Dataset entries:
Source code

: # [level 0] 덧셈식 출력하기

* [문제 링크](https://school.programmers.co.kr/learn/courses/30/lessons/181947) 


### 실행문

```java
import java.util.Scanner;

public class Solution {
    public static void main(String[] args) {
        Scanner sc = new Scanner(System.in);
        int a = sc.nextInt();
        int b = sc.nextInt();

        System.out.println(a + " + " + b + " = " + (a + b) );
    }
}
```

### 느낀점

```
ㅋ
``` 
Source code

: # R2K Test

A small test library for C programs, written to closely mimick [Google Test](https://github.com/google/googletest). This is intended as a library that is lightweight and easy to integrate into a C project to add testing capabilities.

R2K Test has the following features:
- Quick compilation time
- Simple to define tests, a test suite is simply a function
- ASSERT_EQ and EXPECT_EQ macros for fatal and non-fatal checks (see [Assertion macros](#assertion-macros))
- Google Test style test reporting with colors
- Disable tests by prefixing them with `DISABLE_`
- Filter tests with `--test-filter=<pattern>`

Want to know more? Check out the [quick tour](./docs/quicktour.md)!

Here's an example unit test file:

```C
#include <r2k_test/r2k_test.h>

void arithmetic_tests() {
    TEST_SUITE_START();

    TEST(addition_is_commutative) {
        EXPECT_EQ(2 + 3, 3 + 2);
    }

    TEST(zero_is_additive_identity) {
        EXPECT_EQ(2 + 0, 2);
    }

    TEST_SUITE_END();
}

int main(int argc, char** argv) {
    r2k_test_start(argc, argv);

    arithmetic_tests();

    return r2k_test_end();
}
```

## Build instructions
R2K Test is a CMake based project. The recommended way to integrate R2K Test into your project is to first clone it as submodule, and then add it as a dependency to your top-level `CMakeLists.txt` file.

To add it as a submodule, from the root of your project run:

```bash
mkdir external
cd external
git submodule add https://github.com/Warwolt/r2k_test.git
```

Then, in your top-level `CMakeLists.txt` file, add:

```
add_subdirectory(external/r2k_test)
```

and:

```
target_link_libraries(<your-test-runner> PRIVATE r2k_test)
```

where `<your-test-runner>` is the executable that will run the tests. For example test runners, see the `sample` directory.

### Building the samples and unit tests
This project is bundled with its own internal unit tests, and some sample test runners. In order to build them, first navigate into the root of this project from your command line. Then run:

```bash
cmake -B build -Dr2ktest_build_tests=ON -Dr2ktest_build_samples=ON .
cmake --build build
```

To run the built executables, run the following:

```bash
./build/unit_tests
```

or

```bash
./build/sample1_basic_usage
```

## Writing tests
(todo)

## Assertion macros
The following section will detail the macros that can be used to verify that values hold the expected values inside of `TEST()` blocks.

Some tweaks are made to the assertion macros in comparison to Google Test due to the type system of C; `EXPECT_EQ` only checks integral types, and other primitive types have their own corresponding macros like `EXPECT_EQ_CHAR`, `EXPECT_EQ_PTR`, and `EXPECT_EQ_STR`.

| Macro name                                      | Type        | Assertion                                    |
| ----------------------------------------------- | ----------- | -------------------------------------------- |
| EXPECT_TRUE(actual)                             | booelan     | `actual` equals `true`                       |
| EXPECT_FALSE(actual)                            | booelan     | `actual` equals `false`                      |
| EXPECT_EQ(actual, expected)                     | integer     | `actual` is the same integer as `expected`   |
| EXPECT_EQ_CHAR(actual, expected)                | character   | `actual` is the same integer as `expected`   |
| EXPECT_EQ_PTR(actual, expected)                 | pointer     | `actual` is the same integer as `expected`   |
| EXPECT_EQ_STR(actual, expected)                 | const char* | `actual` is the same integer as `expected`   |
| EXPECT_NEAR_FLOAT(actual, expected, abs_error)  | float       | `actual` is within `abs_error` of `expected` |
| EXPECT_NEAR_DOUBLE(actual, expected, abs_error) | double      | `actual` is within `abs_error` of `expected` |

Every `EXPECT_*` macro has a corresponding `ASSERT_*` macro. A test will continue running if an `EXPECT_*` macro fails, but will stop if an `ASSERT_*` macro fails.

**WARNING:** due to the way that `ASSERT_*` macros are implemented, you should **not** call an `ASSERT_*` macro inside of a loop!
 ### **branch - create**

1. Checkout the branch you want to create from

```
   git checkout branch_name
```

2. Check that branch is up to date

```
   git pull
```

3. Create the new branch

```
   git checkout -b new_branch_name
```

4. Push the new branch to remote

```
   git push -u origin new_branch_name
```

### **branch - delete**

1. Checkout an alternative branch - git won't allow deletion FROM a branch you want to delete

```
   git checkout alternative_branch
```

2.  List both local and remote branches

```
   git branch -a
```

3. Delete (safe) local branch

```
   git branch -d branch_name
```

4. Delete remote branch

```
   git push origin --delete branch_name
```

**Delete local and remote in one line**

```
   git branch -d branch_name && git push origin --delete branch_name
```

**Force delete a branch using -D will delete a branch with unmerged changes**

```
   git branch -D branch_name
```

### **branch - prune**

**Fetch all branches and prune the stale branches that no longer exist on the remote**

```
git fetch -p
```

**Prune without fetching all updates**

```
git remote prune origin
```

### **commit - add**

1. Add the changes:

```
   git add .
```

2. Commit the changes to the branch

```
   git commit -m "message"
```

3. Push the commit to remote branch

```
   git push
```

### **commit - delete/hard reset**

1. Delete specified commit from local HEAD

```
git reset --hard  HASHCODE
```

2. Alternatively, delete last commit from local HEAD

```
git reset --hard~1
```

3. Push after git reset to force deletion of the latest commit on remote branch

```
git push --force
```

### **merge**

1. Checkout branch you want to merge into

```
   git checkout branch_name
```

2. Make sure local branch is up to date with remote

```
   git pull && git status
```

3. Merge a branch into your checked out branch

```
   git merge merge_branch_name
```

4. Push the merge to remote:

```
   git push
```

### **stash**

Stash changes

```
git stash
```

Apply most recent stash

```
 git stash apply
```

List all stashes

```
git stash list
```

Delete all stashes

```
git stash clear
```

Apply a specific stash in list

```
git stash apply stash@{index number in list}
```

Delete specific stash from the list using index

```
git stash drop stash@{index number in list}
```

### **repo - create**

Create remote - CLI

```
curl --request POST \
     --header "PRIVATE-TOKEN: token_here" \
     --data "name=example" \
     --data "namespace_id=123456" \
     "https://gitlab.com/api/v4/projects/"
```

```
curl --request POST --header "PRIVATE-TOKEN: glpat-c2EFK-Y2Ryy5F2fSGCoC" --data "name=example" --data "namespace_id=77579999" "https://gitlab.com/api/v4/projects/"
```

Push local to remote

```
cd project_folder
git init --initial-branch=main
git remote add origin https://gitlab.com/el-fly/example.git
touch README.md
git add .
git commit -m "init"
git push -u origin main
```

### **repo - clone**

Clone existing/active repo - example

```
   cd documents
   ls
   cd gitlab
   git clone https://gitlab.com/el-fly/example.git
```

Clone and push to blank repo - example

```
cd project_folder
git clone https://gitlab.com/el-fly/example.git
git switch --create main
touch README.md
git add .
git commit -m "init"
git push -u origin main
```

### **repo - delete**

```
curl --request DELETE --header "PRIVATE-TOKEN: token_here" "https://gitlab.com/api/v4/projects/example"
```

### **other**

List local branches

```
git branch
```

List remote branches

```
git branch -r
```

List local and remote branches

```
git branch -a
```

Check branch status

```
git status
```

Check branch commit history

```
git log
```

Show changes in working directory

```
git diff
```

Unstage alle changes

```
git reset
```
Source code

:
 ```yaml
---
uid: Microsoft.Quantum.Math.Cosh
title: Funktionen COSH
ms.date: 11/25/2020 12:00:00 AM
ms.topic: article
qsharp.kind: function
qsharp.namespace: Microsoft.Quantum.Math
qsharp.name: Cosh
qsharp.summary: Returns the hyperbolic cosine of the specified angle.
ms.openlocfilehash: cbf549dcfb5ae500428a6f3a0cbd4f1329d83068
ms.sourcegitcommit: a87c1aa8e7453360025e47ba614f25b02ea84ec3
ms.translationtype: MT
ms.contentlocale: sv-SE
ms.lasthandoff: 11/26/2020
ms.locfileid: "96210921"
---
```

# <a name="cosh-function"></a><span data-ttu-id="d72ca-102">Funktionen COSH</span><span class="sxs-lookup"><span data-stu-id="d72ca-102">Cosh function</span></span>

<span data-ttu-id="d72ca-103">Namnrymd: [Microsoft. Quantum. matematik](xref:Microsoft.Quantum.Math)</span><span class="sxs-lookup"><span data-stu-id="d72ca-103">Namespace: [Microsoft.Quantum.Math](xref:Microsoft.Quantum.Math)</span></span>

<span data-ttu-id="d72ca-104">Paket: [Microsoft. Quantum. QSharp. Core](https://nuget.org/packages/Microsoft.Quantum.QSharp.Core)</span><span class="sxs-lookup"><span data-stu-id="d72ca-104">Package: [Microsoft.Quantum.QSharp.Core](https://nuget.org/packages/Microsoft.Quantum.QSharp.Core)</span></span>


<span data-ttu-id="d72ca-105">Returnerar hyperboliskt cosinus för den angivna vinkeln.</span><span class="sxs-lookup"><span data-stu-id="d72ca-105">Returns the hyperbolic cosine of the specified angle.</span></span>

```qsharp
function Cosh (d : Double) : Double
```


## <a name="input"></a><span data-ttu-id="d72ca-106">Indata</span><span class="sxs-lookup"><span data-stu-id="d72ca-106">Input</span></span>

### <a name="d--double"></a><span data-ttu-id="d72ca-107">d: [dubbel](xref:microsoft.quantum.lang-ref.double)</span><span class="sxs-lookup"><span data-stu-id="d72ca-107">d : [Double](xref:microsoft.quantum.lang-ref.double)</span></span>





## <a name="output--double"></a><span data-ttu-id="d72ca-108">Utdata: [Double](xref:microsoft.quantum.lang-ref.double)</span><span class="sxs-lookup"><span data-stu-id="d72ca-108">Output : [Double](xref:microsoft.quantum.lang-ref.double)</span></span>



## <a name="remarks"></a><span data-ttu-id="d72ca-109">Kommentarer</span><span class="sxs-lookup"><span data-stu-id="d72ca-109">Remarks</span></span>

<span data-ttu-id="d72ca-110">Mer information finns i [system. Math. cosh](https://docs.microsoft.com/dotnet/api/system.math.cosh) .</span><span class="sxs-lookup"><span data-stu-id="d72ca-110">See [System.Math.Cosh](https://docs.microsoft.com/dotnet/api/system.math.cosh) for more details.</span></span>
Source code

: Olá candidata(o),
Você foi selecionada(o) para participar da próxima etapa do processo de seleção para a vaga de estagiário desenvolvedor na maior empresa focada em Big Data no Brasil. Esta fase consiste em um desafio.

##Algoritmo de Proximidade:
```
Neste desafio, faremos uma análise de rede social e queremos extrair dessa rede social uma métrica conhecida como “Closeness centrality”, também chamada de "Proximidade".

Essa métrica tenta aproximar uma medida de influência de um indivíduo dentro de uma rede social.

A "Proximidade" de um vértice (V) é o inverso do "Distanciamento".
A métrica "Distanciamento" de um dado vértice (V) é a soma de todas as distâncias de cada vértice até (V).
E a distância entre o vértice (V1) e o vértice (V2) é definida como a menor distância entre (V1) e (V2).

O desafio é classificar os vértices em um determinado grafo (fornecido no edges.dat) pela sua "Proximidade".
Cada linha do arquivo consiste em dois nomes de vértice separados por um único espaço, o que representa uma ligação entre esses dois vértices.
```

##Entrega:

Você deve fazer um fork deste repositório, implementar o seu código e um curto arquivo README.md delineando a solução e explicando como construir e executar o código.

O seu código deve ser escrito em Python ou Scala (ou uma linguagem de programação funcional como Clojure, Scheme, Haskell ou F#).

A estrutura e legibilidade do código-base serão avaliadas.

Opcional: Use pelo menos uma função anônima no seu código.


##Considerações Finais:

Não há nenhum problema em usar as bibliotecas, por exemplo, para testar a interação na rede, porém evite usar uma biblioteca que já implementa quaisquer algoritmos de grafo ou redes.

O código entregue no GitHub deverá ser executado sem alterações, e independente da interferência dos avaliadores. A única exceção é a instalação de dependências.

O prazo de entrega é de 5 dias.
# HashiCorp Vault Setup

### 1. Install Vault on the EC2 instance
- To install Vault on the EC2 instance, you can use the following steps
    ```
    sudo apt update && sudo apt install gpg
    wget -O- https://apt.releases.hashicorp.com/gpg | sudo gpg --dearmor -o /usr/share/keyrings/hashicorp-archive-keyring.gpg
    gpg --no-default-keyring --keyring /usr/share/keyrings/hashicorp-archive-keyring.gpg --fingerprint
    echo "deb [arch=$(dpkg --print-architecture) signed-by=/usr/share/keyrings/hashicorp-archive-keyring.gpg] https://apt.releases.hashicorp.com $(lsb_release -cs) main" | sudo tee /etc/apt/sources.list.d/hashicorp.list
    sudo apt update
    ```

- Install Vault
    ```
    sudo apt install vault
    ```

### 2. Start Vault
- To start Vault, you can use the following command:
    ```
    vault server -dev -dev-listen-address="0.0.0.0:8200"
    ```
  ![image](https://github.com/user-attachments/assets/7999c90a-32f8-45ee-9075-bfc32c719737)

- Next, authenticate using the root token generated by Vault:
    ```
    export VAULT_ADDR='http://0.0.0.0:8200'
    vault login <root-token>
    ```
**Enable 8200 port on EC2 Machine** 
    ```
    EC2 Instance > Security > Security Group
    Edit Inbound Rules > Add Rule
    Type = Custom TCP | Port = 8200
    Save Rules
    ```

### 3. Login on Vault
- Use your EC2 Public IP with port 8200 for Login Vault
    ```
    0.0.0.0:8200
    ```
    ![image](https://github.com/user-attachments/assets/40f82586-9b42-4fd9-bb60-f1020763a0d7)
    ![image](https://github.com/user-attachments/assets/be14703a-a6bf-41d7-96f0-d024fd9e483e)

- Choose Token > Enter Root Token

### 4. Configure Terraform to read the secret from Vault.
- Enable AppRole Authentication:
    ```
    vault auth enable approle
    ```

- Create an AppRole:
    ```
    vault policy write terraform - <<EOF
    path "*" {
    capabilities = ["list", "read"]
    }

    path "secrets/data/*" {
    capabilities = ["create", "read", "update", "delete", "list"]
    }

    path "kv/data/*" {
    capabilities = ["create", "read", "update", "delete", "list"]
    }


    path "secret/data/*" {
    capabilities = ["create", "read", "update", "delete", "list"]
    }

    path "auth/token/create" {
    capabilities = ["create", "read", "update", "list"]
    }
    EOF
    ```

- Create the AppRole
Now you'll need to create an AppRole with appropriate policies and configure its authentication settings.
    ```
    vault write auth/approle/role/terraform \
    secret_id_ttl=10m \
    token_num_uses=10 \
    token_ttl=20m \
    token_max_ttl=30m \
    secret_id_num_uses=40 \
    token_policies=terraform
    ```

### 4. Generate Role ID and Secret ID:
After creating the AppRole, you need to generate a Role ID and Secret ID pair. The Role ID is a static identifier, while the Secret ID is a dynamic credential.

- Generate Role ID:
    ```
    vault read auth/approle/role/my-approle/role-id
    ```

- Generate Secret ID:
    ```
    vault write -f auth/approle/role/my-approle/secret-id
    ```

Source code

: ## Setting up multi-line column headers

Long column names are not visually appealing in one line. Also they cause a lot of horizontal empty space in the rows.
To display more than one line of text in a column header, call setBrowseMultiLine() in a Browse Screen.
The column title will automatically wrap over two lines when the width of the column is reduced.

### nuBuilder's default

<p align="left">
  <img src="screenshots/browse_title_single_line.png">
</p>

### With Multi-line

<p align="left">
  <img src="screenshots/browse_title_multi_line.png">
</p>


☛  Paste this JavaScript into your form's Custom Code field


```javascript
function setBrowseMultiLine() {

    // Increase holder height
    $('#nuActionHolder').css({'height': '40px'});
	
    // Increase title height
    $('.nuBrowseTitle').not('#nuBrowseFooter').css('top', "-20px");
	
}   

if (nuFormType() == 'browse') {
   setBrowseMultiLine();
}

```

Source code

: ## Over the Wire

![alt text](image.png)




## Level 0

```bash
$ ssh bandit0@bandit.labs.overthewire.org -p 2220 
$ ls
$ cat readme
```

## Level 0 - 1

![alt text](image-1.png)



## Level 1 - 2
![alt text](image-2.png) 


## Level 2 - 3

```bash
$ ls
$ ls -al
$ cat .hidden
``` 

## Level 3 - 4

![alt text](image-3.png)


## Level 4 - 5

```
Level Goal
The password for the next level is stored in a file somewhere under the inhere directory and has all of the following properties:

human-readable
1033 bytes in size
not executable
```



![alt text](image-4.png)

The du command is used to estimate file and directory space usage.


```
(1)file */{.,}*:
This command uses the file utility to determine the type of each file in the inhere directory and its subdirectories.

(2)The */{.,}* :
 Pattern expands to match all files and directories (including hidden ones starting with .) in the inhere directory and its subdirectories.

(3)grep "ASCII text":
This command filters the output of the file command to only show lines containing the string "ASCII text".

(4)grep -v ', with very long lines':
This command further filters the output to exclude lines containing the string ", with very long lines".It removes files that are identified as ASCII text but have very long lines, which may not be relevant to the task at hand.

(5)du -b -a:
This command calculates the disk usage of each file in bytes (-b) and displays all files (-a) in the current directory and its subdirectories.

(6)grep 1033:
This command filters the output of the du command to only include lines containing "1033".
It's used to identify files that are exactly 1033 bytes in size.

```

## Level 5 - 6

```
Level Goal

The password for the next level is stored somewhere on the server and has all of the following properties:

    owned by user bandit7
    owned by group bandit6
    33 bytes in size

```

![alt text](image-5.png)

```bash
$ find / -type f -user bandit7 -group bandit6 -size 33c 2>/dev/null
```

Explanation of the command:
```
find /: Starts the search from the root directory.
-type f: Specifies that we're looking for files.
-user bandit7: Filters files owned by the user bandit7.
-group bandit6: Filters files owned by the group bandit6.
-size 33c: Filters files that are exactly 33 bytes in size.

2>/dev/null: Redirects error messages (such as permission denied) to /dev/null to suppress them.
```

## What needs to be done
Your answer should consist solely of the lines above from the line with "- Simple to" to the line with "R2K Test is", both included, reproduced exactly.

## Written answer
- Simple to define tests, a test suite is simply a function
- ASSERT_EQ and EXPECT_EQ macros for fatal and non-fatal checks (see [Assertion macros](#assertion-macros))
- Google Test style test reporting with colors
- Disable tests by prefixing them with `DISABLE_`
- Filter tests with `--test-filter=<pattern>`

Want to know more? Check out the [quick tour](./docs/quicktour.md)!

Here's an example unit test file:

```C
#include <r2k_test/r2k_test.h>

void arithmetic_tests() {
    TEST_SUITE_START();

    TEST(addition_is_commutative) {
        EXPECT_EQ(2 + 3, 3 + 2);
    }

    TEST(zero_is_additive_identity) {
        EXPECT_EQ(2 + 0, 2);
    }

    TEST_SUITE_END();
}

int main(int argc, char** argv) {
    r2k_test_start(argc, argv);

    arithmetic_tests();

    return r2k_test_end();
}
```

## Build instructions
R2K Test is a CMake based project. The recommended way to integrate R2K Test into your project is to first clone it as submodule, and then add it as a dependency to your top-level `CMakeLists.txt` file.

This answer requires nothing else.